Large round bales at 1,500 lbs/bale left in the field averaged $11.33/bale with a most common rate of $10/bale; those with net-wrap averaged $12.46 each, with a $12/bale most common rate.

Baling a 1,300-lb round bale of cornstalks averaged $14.33, but operators most commonly charged $12/bale. Loading and stacking small squares, per bale, cost $1.68 on average, but most often was at 50¢/bale. Moving large round bales cost $2.42/bale on average, but $2 was the most common rate. Loading and moving large round bales averaged $17.95/load of 10 bales. The most common rate was $20/load.
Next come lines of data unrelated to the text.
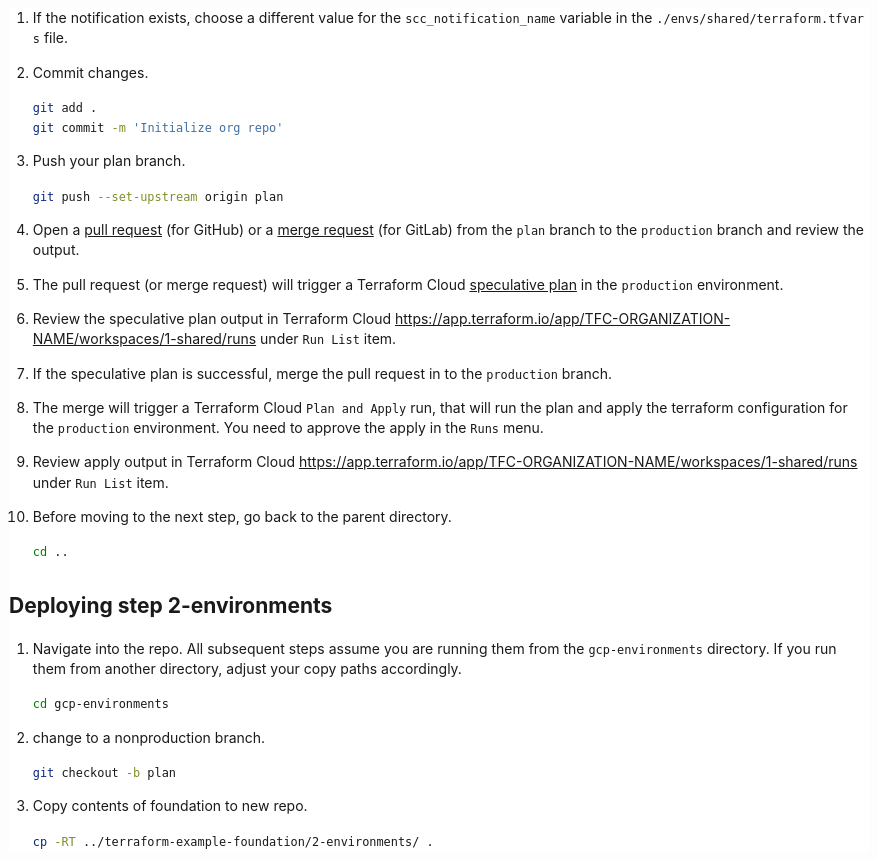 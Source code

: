 1. If the notification exists, choose a different value for the `scc_notification_name` variable in the `./envs/shared/terraform.tfvars` file.

1. Commit changes.

   ```bash
   git add .
   git commit -m 'Initialize org repo'
   ```

1. Push your plan branch.

   ```bash
   git push --set-upstream origin plan
   ```

1. Open a [pull request](https://docs.github.com/en/pull-requests/collaborating-with-pull-requests/proposing-changes-to-your-work-with-pull-requests/creating-a-pull-request) (for GitHub) or a [merge request](https://docs.gitlab.com/ee/user/project/merge_requests/creating_merge_requests.html) (for GitLab) from the `plan` branch to the `production` branch and review the output.
1. The pull request (or merge request) will trigger a Terraform Cloud [speculative plan](https://developer.hashicorp.com/terraform/cloud-docs/run/remote-operations#speculative-plans) in the `production` environment.
1. Review the speculative plan output in Terraform Cloud https://app.terraform.io/app/TFC-ORGANIZATION-NAME/workspaces/1-shared/runs under `Run List` item.
1. If the speculative plan is successful, merge the pull request in to the `production` branch.
1. The merge will trigger a Terraform Cloud `Plan and Apply` run, that will run the plan and apply the terraform configuration for the `production` environment. You need to approve the apply in the `Runs` menu.
1. Review apply output in Terraform Cloud https://app.terraform.io/app/TFC-ORGANIZATION-NAME/workspaces/1-shared/runs under `Run List` item.

1. Before moving to the next step, go back to the parent directory.

   ```bash
   cd ..
   ```


## Deploying step 2-environments

1. Navigate into the repo. All subsequent
   steps assume you are running them from the `gcp-environments` directory.
   If you run them from another directory, adjust your copy paths accordingly.

   ```bash
   cd gcp-environments
   ```

1. change to a nonproduction branch.

   ```bash
   git checkout -b plan
   ```

1. Copy contents of foundation to new repo.

   ```bash
   cp -RT ../terraform-example-foundation/2-environments/ .
   ```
“The per-hour rates for custom operations are sometimes so variable that the survey information is meaningless even when average and most common rates are compared, as is the case for the corn silage harvest rates in Nebraska,” Wilson says.

“The simple reason for this is differences in machine capacities. A custom operator with high-capacity machines may charge substantially more per hour, but the cost for harvesting the crop may be lower because the larger amount harvested per hour more than offsets the higher rates. In these situations, using the custom rates per ton may be more appropriate,” he explains.

For example, rates to chop, haul, fill and pack corn silage averaged $319/hour with a most-common rate of $150/hour. The average per-ton rate reported was $8.13 with a $6 most-common fee.

The field-chopping charge for alfalfa silage averaged $372.50/hour with a $400/hour most common rate. Chopping-corn-silage-only costs were $293/hour on average with a most frequent charge of $500/hour.Silage-hauling charges, from field to silo by truck, averaged $72.58/hour. The most common rate: $85/hour.


A total of 122 farmers, custom harvesters, farm managers and landowners reported prices for The Ohio State University’s Ohio Farm Custom Rates 2012 report. The rates generally included implement and tractor costs, all variable machinery costs, including fuel, oil, lube, twine, etc., and labor costs. Fuel costs were assumed at $3.75-4/gallon.

The cost to bale, load, haul and store a small square bale averaged $1.25. The baling-only cost per bale was reported at 75¢, baling and loading cost 95¢/bale and the hauling and storing price was 30¢/bale. For large round bales at 1,000 lbs each, the baling cost averaged $7.50/bale. For net-wrapping as well as baling a round bale, the cost increased to $8. Baling a large square bale cost $9.50.

The report didn’t break down silage harvesting costs but did specify a custom-farming charge of $121/acre for corn. It also included a machinery operator rate of $13.85/hour.



The Oklahoma Farm And Ranch Custom Rates were gathered the summer of 2011 from 210 responding farmers, ranchers and custom operators. Average, low and high rates were presented for three regions of the state. The statewide average rates follow.

The per-bale cost to bale small squares averaged $1.32; to perform cutting-to-stacking services, $4.18; to haul only, 91¢ on a flat rate.

Packaging a large square bale cost $17.25 on average and baling a round bale averaged $15.76 per 800- to 1,500-lb large bale and $15.44 per 1,500- to 2,000-lb giant bale. To cut, rake and bale a large round bale, operators averaged $20.24.

The flat rate for hauling a large round bale: $5.78. The per-ton rate for cutting-to-stacking hay averaged $39.24.